The North Greenville Crusaders are the athletic teams representing North Greenville University, located in Tigerville, South Carolina, in intercollegiate sports as a member of the NCAA Division II ranks, primarily competing in the Conference Carolinas (CC; formerly known as the Carolinas–Virginia Athletic Conference (CVAC) until after the 2006–07 school year) since the 2011–12 academic year. They were also a member of the National Christian College Athletic Association (NCCAA), primarily competing as an independent in the South Region of the Division I level.
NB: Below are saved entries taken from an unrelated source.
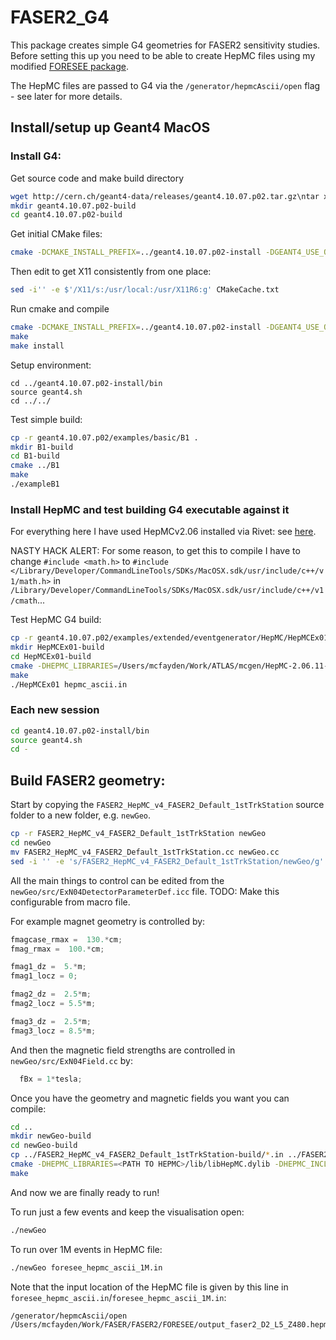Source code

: # FASER2_G4

This package creates simple G4 geometries for FASER2 sensitivity studies.
Before setting this up you need to be able to create HepMC files using my modified [FORESEE package](https://github.com/joshmcfayden/FORESEE).

The HepMC files are passed to G4 via the `/generator/hepmcAscii/open` flag - see later for more details.



## Install/setup up Geant4 MacOS


### Install G4:

Get source code and make build directory

```bash
wget http://cern.ch/geant4-data/releases/geant4.10.07.p02.tar.gz\ntar xvzf geant4.10.07.p02.tar.gz\nmkdir geant4.10.07-build\ncd geant4.10.07-build
mkdir geant4.10.07.p02-build
cd geant4.10.07.p02-build
```

Get initial CMake files:

```bash
cmake -DCMAKE_INSTALL_PREFIX=../geant4.10.07.p02-install -DGEANT4_USE_OPENGL_X11=ON -DGEANT4_INSTALL_DATA=ON -DXQuartzGL_INCLUDE_DIR=/usr/X11R6/include -DXQuartzGL_gl_LIBRARY=/usr/X11R6/lib/libGL.dylib -DXQuartzGL_glu_LIBRARY=/usr/X11R6/lib/libGLU.dylib ../geant4.10.07.p02
```

Then edit to get X11 consistently from one place:
```bash
sed -i'' -e $'/X11/s:/usr/local:/usr/X11R6:g' CMakeCache.txt
```

Run cmake and compile
```bash
cmake -DCMAKE_INSTALL_PREFIX=../geant4.10.07.p02-install -DGEANT4_USE_OPENGL_X11=ON -DGEANT4_INSTALL_DATA=ON -DXQuartzGL_INCLUDE_DIR=/usr/X11R6/include -DXQuartzGL_gl_LIBRARY=/usr/X11R6/lib/libGL.dylib -DXQuartzGL_glu_LIBRARY=/usr/X11R6/lib/libGLU.dylib -DGEANT4_USE_QT=ON -DCMAKE_PREFIX_PATH=/usr/local//Cellar/qt@5/5.15.2/lib/cmake/ ../geant4.10.07.p02
make 
make install
```

Setup environment:
```
cd ../geant4.10.07.p02-install/bin
source geant4.sh
cd ../../
```

Test simple build:
```bash
cp -r geant4.10.07.p02/examples/basic/B1 .
mkdir B1-build
cd B1-build
cmake ../B1
make
./exampleB1
```


### Install HepMC and test building G4 executable against it

For everything here I have used HepMCv2.06 installed via Rivet: see [here](https://gitlab.com/hepcedar/rivet/-/blob/release-3-1-x/doc/tutorials/installation.md).

NASTY HACK ALERT: For some reason, to get this to compile I have to change `#include <math.h>` to `#include </Library/Developer/CommandLineTools/SDKs/MacOSX.sdk/usr/include/c++/v1/math.h>` in `/Library/Developer/CommandLineTools/SDKs/MacOSX.sdk/usr/include/c++/v1/cmath`...


Test HepMC G4 build:
```bash
cp -r geant4.10.07.p02/examples/extended/eventgenerator/HepMC/HepMCEx01 .
mkdir HepMCEx01-build
cd HepMCEx01-build
cmake -DHEPMC_LIBRARIES=/Users/mcfayden/Work/ATLAS/mcgen/HepMC-2.06.11-build/lib/libHepMC.dylib -DHEPMC_INCLUDE_DIR=/Users/mcfayden/Work/ATLAS/mcgen/HepMC-2.06.11/ ../HepMCEx01
make
./HepMCEx01 hepmc_ascii.in
```



### Each new session
```bash
cd geant4.10.07.p02-install/bin
source geant4.sh
cd -
```

## Build FASER2 geometry:

Start by copying the `FASER2_HepMC_v4_FASER2_Default_1stTrkStation` source folder to a new folder, e.g. `newGeo`.
```bash
cp -r FASER2_HepMC_v4_FASER2_Default_1stTrkStation newGeo
cd newGeo
mv FASER2_HepMC_v4_FASER2_Default_1stTrkStation.cc newGeo.cc
sed -i '' -e 's/FASER2_HepMC_v4_FASER2_Default_1stTrkStation/newGeo/g' *.*
```


All the main things to control can be edited from the `newGeo/src/ExN04DetectorParameterDef.icc` file.
TODO: Make this configurable from macro file.

For example magnet geometry is controlled by:
```cpp
fmagcase_rmax =  130.*cm;
fmag_rmax =  100.*cm;

fmag1_dz =  5.*m;
fmag1_locz = 0;

fmag2_dz =  2.5*m;
fmag2_locz = 5.5*m;

fmag3_dz =  2.5*m;
fmag3_locz = 8.5*m;
```

And then the magnetic field strengths are controlled in `newGeo/src/ExN04Field.cc` by:
```cpp
  fBx = 1*tesla;
```

Once you have the geometry and magnetic fields you want you can compile:
```bash
cd ..
mkdir newGeo-build
cd newGeo-build
cp ../FASER2_HepMC_v4_FASER2_Default_1stTrkStation-build/*.in ../FASER2_HepMC_v4_FASER2_Default_1stTrkStation-build/*.mac .
cmake -DHEPMC_LIBRARIES=<PATH TO HEPMC>/lib/libHepMC.dylib -DHEPMC_INCLUDE_DIR=<PATH TO HEPMC> ../newGeo
make
```

And now we are finally ready to run!

To run just a few events and keep the visualisation open:
```bash
./newGeo
```

To run over 1M events in HepMC file:
```bash
./newGeo foresee_hepmc_ascii_1M.in
```

Note that the input location of the HepMC file is given by this line in `foresee_hepmc_ascii.in`/`foresee_hepmc_ascii_1M.in`:
```
/generator/hepmcAscii/open /Users/mcfayden/Work/FASER/FASER2/FORESEE/output_faser2_D2_L5_Z480.hepmc
```


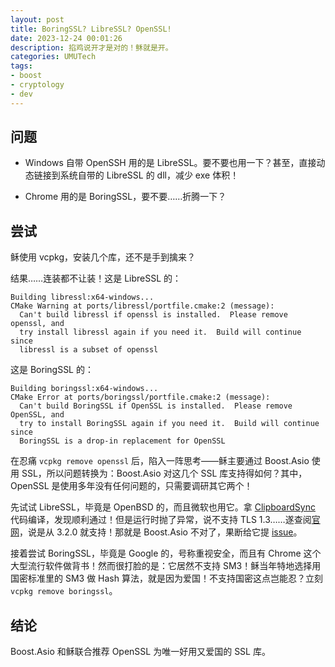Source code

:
 ```yaml
---
layout: post
title: BoringSSL? LibreSSL? OpenSSL!
date: 2023-12-24 00:01:26
description: 掐鸡说开才是对的！稣就是开。
categories: UMUTech
tags:
- boost
- cryptology
- dev
---
```

## 问题

- Windows 自带 OpenSSH 用的是 LibreSSL。要不要也用一下？甚至，直接动态链接到系统自带的 LibreSSL 的 dll，减少 exe 体积！

- Chrome 用的是 BoringSSL，要不要……折腾一下？

## 尝试

稣使用 vcpkg，安装几个库，还不是手到擒来？

结果……连装都不让装！这是 LibreSSL 的：

```
Building libressl:x64-windows...
CMake Warning at ports/libressl/portfile.cmake:2 (message):
  Can't build libressl if openssl is installed.  Please remove openssl, and
  try install libressl again if you need it.  Build will continue since
  libressl is a subset of openssl
```

这是 BoringSSL 的：

```
Building boringssl:x64-windows...
CMake Error at ports/boringssl/portfile.cmake:2 (message):
  Can't build BoringSSL if OpenSSL is installed.  Please remove OpenSSL, and
  try to install BoringSSL again if you need it.  Build will continue since
  BoringSSL is a drop-in replacement for OpenSSL
```

在忍痛 `vcpkg remove openssl` 后，陷入一阵思考——稣主要通过 Boost.Asio 使用 SSL，所以问题转换为：Boost.Asio 对这几个 SSL 库支持得如何？其中，OpenSSL 是使用多年没有任何问题的，只需要调研其它两个！

先试试 LibreSSL，毕竟是 OpenBSD 的，而且微软也用它。拿 [ClipboardSync](https://github.com/UMU618/ClipboardSync) 代码编译，发现顺利通过！但是运行时抛了异常，说不支持 TLS 1.3……遂查阅[官网](https://ftp.openbsd.org/pub/OpenBSD/LibreSSL/libressl-3.2.0-relnotes.txt)，说是从 3.2.0 就支持！那就是 Boost.Asio 不对了，果断给它提 [issue](https://github.com/chriskohlhoff/asio/issues/85#issuecomment-1850290442)。

接着尝试 BoringSSL，毕竟是 Google 的，号称重视安全，而且有 Chrome 这个大型流行软件做背书！然而很打脸的是：它居然不支持 SM3！稣当年特地选择用国密标准里的 SM3 做 Hash 算法，就是因为爱国！不支持国密这点岂能忍？立刻 `vcpkg remove boringssl`。

## 结论

Boost.Asio 和稣联合推荐 OpenSSL 为唯一好用又爱国的 SSL 库。
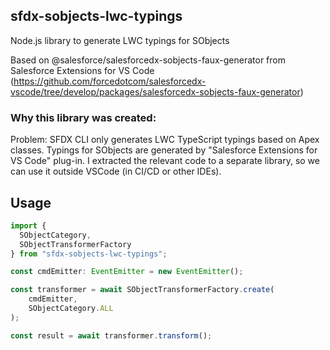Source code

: ## sfdx-sobjects-lwc-typings
Node.js library to generate LWC typings for SObjects

Based on @salesforce/salesforcedx-sobjects-faux-generator from Salesforce Extensions for VS Code (https://github.com/forcedotcom/salesforcedx-vscode/tree/develop/packages/salesforcedx-sobjects-faux-generator)

### Why this library was created:
Problem: SFDX CLI only generates LWC TypeScript typings based on Apex classes. Typings for SObjects are generated by "Salesforce Extensions for VS Code" plug-in.
I extracted the relevant code to a separate library, so we can use it outside VSCode (in CI/CD or other IDEs).

## Usage

```typescript
import {
  SObjectCategory,
  SObjectTransformerFactory
} from "sfdx-sobjects-lwc-typings";

const cmdEmitter: EventEmitter = new EventEmitter();

const transformer = await SObjectTransformerFactory.create(
    cmdEmitter,
    SObjectCategory.ALL
);

const result = await transformer.transform();
```
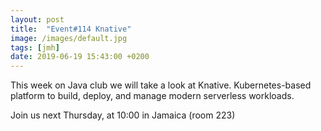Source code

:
 ```yaml
---
layout: post
title:  "Event#114 Knative"
image: /images/default.jpg
tags: [jmh]
date: 2019-06-19 15:43:00 +0200
---
```


This week on Java club we will take a look at Knative. Kubernetes-based platform to build, deploy, and manage modern serverless workloads.

Join us next Thursday, at 10:00 in Jamaica (room 223)
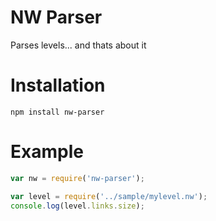 NW Parser
============
Parses levels... and thats about it

Installation
============
```shell
npm install nw-parser
```

Example
=======
```javascript
var nw = require('nw-parser');

var level = require('../sample/mylevel.nw');
console.log(level.links.size);
```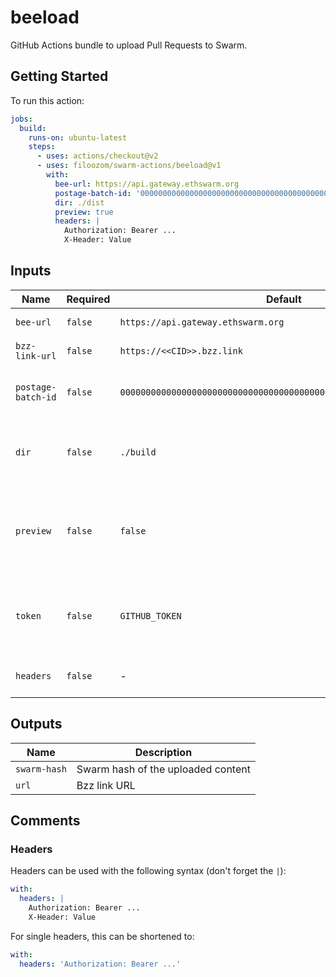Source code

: # beeload

GitHub Actions bundle to upload Pull Requests to Swarm.

## Getting Started

To run this action:

```yaml
jobs:
  build:
    runs-on: ubuntu-latest
    steps:
      - uses: actions/checkout@v2
      - uses: filoozom/swarm-actions/beeload@v1
        with:
          bee-url: https://api.gateway.ethswarm.org
          postage-batch-id: '0000000000000000000000000000000000000000000000000000000000000000'
          dir: ./dist
          preview: true
          headers: |
            Authorization: Bearer ...
            X-Header: Value
```

## Inputs

| Name               | Required | Default                                                            | Description                                                                       |
| ------------------ | -------- | ------------------------------------------------------------------ | --------------------------------------------------------------------------------- |
| `bee-url`          | `false`  | `https://api.gateway.ethswarm.org`                                 | URL of Bee node                                                                   |
| `bzz-link-url`     | `false`  | `https://<<CID>>.bzz.link`                                         | URL of for Bzz.link                                                               |
| `postage-batch-id` | `false`  | `0000000000000000000000000000000000000000000000000000000000000000` | Batch ID of Postage Stamp that will be used for upload                            |
| `dir`              | `false`  | `./build`                                                          | Path to build directory that should be uploaded. Default: ./build                 |
| `preview`          | `false`  | `false`                                                            | Specifies if PR preview comment should be created for PR branches. Default: false |
| `token`            | `false`  | `GITHUB_TOKEN`                                                     | Token to be used for creating the PR comment. Default: GITHUB_TOKEN               |
| `headers`          | `false`  | -                                                                  | Headers used for the HTTP call to bee                                             |

## Outputs

| Name         | Description                        |
| ------------ | ---------------------------------- |
| `swarm-hash` | Swarm hash of the uploaded content |
| `url`        | Bzz link URL                       |

## Comments

### Headers

Headers can be used with the following syntax (don't forget the `|`):

```yaml
with:
  headers: |
    Authorization: Bearer ...
    X-Header: Value
```

For single headers, this can be shortened to:

```yaml
with:
  headers: 'Authorization: Bearer ...'
```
The Crusaders previously competed as a member of the Mid-South Conference (MSC) of the National Association of Intercollegiate Athletics (NAIA) from 1995–96 to 2000–01.

Varsity teams 
NGU competes in 20 intercollegiate varsity sports: Men's sports include baseball, basketball, cross country, football, golf, lacrosse, soccer, tennis, track & field and volleyball; while women's sports include basketball, cross country, golf, lacrosse, soccer, softball, tennis, track & field and volleyball; and co-ed sports include cheerleading.

Baseball 
North Greenville has had 9 Major League Baseball Draft selections since the draft began in 1965. The team won the NCAA Division II national championship in 2022.

Football

Volleyball 
The men's volleyball team advanced to the 2022 NCAA Men's National Collegiate Volleyball Tournament, in which it defeated Princeton and lost to defending national champion Hawaii.